§ **Task brief**
Search the material below for the string "SIGINT" and extract each line that has it.
BEGIN Entries provided
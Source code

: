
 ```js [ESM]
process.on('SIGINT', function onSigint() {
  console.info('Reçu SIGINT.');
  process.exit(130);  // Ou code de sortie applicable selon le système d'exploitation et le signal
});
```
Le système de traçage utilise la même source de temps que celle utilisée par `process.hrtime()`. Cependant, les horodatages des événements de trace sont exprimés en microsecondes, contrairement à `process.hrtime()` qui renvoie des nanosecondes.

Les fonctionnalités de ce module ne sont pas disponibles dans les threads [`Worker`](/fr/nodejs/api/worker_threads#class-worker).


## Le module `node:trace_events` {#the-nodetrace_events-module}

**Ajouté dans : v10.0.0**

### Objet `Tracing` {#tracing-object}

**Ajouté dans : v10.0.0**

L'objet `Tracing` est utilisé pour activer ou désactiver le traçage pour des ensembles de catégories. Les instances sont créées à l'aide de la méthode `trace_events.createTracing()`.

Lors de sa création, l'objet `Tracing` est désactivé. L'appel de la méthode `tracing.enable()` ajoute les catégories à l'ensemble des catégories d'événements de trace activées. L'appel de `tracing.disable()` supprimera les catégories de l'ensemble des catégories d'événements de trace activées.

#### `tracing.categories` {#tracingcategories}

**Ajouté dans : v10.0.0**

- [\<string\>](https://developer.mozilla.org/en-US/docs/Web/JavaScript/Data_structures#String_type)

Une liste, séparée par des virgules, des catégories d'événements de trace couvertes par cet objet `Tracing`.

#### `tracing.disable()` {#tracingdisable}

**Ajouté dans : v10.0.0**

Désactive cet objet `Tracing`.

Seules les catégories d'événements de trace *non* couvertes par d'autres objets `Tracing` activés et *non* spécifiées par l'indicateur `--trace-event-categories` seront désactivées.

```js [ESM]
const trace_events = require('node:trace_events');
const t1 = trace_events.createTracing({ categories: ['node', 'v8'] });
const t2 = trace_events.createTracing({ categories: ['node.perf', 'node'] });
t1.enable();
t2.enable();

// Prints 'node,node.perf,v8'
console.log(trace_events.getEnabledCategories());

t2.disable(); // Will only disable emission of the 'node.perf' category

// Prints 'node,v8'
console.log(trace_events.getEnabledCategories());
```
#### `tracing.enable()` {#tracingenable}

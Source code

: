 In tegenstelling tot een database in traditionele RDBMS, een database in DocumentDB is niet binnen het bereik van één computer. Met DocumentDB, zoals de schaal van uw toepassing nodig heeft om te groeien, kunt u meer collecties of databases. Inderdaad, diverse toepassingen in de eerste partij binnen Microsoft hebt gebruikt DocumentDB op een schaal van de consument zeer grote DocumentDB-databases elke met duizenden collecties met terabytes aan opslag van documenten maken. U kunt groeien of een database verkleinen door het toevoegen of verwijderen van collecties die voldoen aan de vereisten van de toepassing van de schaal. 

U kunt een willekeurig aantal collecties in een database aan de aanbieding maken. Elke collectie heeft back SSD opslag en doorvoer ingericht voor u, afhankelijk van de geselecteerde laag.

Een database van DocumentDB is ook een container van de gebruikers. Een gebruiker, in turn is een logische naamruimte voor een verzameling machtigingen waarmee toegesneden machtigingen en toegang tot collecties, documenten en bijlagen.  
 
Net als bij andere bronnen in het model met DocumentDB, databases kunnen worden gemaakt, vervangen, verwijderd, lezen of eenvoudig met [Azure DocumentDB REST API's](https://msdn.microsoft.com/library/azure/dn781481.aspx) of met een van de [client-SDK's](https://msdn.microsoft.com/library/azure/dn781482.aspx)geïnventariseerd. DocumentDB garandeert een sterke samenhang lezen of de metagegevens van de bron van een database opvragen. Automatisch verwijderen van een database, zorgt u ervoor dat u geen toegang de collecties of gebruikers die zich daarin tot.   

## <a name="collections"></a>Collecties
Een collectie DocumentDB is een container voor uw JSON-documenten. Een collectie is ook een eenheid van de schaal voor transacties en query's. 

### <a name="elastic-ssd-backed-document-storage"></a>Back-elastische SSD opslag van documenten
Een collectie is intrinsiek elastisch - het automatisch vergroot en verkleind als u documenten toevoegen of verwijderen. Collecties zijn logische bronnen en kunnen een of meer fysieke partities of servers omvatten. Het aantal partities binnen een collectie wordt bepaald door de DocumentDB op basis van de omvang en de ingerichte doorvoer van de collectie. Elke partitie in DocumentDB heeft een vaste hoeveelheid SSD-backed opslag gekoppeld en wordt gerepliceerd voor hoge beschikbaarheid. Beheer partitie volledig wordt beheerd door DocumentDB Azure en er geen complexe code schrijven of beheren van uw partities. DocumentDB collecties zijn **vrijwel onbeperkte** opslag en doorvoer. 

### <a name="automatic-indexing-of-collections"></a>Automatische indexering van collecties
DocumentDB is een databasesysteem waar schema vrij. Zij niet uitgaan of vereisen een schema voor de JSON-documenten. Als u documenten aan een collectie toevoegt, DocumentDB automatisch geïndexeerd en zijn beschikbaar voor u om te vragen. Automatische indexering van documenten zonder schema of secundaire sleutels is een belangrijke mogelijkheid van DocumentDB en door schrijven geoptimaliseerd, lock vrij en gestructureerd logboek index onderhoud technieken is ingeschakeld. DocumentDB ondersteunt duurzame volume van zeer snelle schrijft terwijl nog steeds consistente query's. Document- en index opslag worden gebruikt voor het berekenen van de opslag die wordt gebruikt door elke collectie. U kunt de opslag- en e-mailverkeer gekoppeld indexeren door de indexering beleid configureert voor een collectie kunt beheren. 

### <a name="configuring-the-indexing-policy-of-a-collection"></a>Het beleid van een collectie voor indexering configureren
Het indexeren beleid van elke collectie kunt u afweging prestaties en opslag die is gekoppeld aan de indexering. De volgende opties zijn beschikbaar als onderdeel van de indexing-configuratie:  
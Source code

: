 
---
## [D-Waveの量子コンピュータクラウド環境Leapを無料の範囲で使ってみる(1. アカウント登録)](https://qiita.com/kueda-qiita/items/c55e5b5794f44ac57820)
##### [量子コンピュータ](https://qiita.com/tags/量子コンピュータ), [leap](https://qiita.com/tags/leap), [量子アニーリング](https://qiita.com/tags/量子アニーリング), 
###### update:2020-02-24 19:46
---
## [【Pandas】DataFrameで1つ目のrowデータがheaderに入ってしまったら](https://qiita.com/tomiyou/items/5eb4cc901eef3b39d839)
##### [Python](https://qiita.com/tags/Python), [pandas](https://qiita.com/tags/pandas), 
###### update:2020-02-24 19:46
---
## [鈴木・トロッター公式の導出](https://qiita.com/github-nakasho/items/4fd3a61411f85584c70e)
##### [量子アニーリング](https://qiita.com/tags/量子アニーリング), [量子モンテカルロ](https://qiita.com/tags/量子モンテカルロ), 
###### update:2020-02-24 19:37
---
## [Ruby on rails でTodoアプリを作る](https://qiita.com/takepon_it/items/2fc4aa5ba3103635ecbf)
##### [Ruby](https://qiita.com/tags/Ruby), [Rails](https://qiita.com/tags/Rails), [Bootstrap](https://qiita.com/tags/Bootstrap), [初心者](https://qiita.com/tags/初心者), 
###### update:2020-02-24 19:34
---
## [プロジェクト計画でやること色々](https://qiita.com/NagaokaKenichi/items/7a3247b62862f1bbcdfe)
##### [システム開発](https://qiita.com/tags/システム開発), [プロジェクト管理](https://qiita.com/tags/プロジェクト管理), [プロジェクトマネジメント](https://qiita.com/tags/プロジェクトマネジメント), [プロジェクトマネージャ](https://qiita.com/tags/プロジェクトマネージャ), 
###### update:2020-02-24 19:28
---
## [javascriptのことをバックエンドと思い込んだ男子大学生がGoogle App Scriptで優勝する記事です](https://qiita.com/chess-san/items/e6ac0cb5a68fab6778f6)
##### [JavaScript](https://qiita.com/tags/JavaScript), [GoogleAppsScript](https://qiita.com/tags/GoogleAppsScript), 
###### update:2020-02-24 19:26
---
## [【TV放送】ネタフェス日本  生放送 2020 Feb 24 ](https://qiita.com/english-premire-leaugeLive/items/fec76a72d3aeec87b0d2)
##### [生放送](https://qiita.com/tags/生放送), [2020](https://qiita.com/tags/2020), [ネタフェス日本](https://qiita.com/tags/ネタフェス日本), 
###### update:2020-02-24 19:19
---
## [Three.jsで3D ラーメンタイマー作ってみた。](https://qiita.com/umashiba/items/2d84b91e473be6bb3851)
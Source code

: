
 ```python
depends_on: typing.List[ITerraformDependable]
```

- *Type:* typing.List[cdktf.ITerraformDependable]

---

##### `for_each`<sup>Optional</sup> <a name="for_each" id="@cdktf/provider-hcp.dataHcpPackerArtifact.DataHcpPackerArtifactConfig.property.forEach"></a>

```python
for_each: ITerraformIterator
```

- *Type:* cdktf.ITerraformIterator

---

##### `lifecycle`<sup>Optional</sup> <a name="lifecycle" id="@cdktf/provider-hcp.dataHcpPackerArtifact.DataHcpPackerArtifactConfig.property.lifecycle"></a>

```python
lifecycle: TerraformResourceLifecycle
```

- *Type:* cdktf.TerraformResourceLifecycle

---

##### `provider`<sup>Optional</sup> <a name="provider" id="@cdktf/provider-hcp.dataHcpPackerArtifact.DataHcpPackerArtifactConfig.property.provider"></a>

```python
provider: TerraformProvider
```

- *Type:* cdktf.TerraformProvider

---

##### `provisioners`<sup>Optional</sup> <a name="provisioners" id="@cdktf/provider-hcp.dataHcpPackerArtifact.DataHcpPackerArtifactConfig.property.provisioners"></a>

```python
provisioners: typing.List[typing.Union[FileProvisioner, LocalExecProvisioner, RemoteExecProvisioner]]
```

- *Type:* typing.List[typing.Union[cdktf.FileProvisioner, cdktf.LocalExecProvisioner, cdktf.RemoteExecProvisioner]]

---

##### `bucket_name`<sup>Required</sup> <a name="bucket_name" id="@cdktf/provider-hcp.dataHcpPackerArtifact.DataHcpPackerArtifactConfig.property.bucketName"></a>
END Entries provided
§ **Result of the task**
process.on('SIGINT', function onSigint() {
  console.info('Reçu SIGINT.');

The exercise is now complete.